▶ Task item: Scan the entries for the word "targets". Every line that has it should be copied.

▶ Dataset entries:
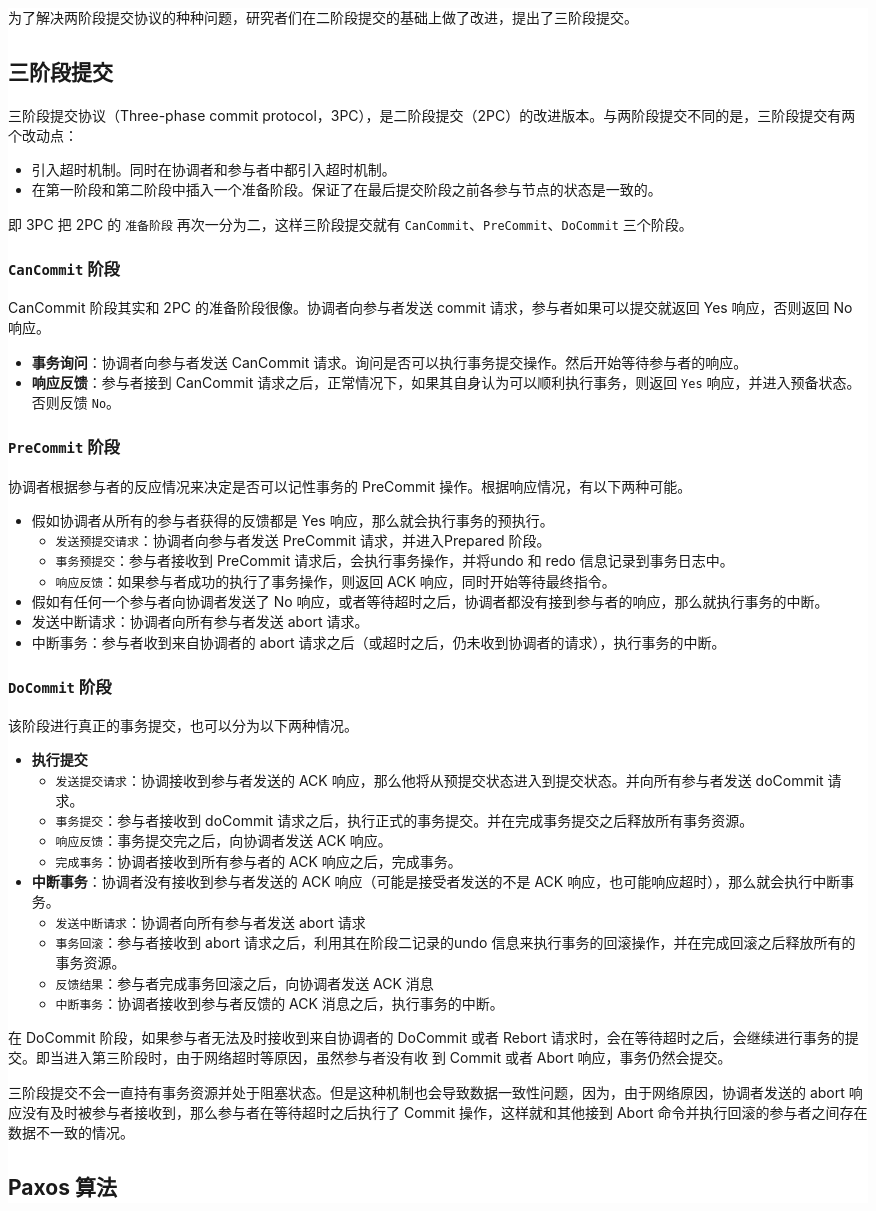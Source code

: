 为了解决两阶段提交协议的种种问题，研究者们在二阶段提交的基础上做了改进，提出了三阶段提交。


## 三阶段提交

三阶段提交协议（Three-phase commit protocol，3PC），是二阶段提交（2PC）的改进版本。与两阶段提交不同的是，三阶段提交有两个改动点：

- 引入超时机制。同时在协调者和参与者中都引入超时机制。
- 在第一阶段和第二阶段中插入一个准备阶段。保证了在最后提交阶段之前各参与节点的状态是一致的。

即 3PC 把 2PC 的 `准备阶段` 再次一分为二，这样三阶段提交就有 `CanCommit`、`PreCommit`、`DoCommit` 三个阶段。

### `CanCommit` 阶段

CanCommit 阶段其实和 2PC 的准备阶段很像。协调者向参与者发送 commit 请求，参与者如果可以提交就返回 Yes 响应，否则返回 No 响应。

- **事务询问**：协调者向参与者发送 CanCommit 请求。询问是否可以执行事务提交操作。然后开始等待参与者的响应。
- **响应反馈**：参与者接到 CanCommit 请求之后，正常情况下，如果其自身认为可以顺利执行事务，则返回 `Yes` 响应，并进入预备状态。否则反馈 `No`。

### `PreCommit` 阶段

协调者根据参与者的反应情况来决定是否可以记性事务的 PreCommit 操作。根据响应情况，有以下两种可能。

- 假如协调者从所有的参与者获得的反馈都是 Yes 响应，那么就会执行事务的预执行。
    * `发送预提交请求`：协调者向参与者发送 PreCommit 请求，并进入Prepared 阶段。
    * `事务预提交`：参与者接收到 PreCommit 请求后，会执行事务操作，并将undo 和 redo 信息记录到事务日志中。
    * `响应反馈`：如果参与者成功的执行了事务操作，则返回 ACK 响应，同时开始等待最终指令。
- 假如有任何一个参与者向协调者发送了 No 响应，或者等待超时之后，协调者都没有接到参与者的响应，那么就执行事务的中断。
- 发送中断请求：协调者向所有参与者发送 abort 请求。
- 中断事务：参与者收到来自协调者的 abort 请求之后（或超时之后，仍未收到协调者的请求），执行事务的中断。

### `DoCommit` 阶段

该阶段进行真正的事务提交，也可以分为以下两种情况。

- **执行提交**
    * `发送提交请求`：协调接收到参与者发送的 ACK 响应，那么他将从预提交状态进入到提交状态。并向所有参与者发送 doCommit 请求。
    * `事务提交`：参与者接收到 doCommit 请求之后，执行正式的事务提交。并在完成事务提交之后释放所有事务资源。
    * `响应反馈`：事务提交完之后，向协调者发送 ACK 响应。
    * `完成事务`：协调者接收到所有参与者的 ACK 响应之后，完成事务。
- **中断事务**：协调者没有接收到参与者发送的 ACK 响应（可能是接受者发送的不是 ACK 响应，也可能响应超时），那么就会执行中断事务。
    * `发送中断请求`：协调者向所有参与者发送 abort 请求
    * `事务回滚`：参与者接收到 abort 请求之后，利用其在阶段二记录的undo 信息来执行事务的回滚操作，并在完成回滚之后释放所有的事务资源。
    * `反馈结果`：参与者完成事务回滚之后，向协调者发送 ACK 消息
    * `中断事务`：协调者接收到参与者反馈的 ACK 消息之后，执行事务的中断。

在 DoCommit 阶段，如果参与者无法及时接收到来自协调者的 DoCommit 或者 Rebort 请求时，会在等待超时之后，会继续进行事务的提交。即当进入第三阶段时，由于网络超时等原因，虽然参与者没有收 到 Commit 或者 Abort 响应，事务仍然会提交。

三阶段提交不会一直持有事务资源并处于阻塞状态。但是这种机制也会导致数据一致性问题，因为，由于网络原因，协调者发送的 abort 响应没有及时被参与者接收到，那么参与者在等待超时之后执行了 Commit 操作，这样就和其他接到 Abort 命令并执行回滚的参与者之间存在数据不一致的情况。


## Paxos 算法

* * *

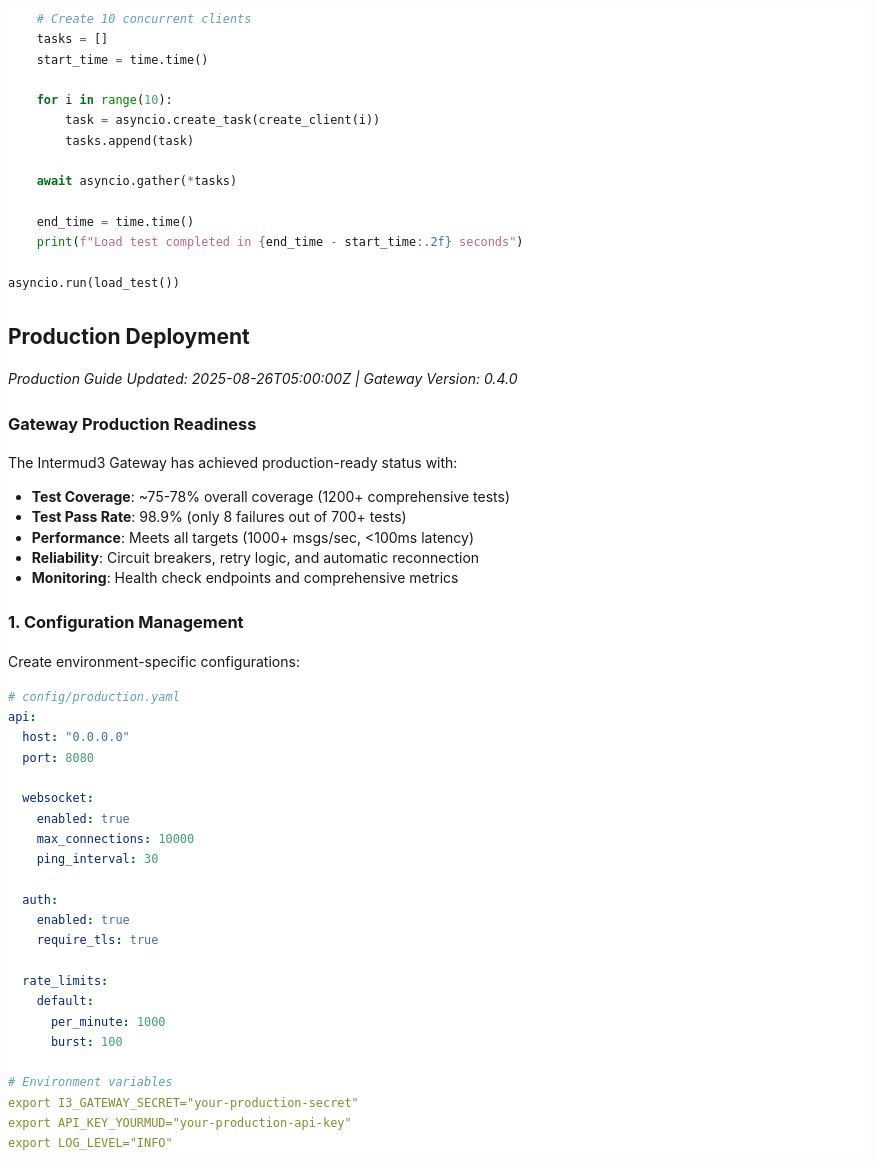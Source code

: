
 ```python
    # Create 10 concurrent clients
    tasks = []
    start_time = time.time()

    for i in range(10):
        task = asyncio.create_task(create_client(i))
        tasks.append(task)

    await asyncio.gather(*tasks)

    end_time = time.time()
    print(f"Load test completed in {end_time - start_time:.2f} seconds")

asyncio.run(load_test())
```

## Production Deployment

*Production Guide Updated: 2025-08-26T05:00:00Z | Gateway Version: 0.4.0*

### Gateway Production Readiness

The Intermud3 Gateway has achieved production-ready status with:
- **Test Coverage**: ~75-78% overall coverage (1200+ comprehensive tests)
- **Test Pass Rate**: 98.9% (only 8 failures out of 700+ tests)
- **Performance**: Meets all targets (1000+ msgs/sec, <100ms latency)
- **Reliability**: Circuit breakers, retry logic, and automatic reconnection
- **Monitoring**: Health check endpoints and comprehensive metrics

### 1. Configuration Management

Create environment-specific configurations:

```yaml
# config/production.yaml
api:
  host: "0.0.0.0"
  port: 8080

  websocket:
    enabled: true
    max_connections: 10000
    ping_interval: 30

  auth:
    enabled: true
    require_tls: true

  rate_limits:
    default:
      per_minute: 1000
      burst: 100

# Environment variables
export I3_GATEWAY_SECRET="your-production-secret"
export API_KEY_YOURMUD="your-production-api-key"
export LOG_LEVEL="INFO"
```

--

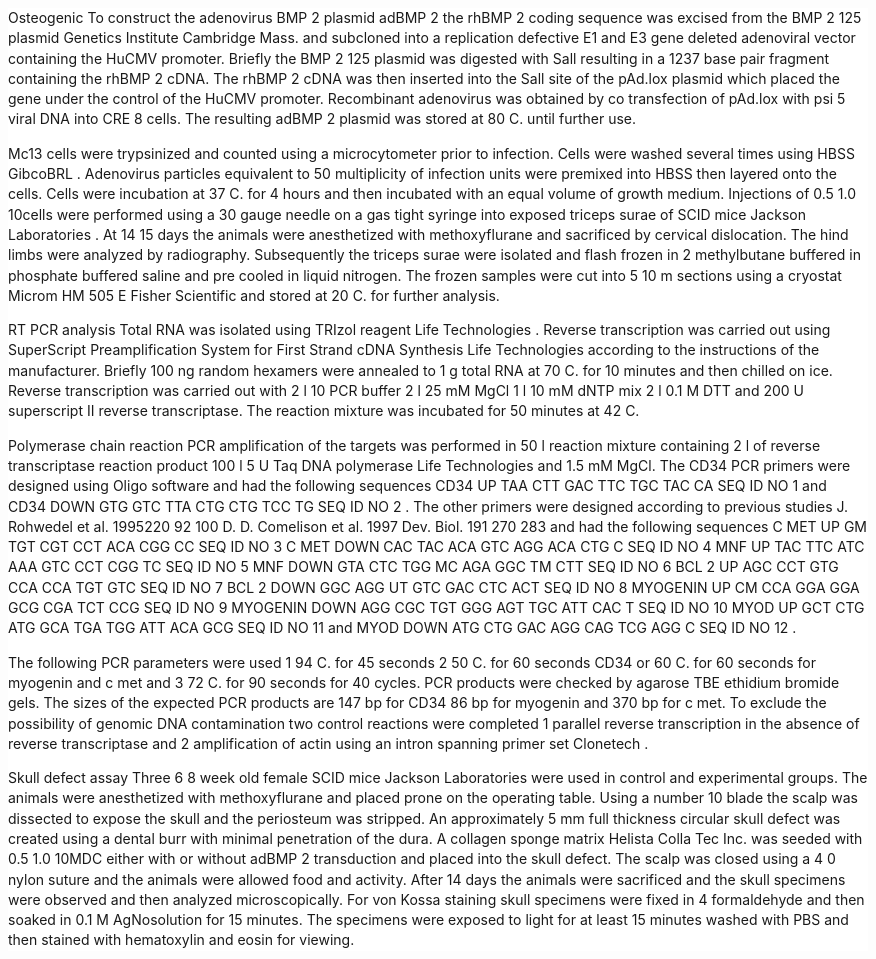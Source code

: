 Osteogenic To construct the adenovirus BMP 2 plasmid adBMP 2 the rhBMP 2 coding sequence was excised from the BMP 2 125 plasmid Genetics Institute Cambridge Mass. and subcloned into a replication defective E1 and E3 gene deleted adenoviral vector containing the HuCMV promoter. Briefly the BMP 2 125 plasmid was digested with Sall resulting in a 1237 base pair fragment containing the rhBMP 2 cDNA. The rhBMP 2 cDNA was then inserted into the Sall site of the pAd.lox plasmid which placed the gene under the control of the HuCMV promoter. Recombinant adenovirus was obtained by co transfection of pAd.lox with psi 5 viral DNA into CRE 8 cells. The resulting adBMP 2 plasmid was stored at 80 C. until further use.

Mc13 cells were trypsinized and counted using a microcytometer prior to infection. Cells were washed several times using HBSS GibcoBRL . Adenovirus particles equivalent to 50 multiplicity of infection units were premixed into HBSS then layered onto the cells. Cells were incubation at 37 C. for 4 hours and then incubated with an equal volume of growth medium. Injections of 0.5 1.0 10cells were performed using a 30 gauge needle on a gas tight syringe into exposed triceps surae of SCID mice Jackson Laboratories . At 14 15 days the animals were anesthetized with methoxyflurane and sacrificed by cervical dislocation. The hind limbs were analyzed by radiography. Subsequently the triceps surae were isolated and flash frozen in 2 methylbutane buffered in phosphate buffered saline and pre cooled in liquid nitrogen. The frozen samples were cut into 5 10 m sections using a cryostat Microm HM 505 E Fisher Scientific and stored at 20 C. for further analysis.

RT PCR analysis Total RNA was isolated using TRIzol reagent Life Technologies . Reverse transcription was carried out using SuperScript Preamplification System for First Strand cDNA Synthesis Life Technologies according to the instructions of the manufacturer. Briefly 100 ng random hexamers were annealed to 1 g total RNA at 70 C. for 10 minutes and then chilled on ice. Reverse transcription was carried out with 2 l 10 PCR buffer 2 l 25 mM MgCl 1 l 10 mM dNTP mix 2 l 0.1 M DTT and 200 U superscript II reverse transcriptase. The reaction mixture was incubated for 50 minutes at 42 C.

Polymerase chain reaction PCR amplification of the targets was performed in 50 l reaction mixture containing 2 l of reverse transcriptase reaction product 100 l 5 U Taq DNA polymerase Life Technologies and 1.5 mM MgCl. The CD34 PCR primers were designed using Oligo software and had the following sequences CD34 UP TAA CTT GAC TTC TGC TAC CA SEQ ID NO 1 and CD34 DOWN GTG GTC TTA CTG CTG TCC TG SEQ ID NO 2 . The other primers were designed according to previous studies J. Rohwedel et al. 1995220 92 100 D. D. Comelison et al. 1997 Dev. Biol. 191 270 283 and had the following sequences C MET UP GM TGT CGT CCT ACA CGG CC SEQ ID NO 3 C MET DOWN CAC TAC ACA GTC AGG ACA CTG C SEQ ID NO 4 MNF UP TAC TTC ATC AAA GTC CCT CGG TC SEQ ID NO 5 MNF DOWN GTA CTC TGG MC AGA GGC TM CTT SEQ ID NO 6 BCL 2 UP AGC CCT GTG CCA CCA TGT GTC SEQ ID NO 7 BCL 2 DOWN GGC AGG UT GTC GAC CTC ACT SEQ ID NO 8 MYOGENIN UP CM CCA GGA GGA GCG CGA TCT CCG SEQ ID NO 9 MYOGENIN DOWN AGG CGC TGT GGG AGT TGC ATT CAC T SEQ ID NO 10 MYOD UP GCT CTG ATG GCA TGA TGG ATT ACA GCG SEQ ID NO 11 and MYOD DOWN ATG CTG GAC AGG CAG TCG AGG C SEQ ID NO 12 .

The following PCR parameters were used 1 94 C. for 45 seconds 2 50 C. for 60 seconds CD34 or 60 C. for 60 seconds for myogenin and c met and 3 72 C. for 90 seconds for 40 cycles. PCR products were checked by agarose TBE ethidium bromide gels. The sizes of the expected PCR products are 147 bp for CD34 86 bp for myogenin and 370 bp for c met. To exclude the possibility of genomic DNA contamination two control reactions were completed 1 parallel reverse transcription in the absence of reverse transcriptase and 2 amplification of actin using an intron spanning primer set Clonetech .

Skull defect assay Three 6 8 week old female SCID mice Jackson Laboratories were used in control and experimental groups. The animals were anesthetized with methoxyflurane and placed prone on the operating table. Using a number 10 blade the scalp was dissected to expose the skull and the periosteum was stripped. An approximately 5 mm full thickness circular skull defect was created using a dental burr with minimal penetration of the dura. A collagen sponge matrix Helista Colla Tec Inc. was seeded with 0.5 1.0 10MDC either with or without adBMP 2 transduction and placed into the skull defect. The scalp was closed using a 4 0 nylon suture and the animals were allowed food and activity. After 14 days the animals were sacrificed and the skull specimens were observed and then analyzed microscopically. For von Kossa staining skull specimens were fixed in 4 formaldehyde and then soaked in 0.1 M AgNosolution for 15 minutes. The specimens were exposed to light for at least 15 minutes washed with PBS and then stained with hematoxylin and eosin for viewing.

▶ Reply to the task:
- **Performance**: Meets all targets (1000+ msgs/sec, <100ms latency)
Polymerase chain reaction PCR amplification of the targets was performed in 50 l reaction mixture containing 2 l of reverse transcriptase reaction product 100 l 5 U Taq DNA polymerase Life Technologies and 1.5 mM MgCl. The CD34 PCR primers were designed using Oligo software and had the following sequences CD34 UP TAA CTT GAC TTC TGC TAC CA SEQ ID NO 1 and CD34 DOWN GTG GTC TTA CTG CTG TCC TG SEQ ID NO 2 . The other primers were designed according to previous studies J. Rohwedel et al. 1995220 92 100 D. D. Comelison et al. 1997 Dev. Biol. 191 270 283 and had the following sequences C MET UP GM TGT CGT CCT ACA CGG CC SEQ ID NO 3 C MET DOWN CAC TAC ACA GTC AGG ACA CTG C SEQ ID NO 4 MNF UP TAC TTC ATC AAA GTC CCT CGG TC SEQ ID NO 5 MNF DOWN GTA CTC TGG MC AGA GGC TM CTT SEQ ID NO 6 BCL 2 UP AGC CCT GTG CCA CCA TGT GTC SEQ ID NO 7 BCL 2 DOWN GGC AGG UT GTC GAC CTC ACT SEQ ID NO 8 MYOGENIN UP CM CCA GGA GGA GCG CGA TCT CCG SEQ ID NO 9 MYOGENIN DOWN AGG CGC TGT GGG AGT TGC ATT CAC T SEQ ID NO 10 MYOD UP GCT CTG ATG GCA TGA TGG ATT ACA GCG SEQ ID NO 11 and MYOD DOWN ATG CTG GAC AGG CAG TCG AGG C SEQ ID NO 12 .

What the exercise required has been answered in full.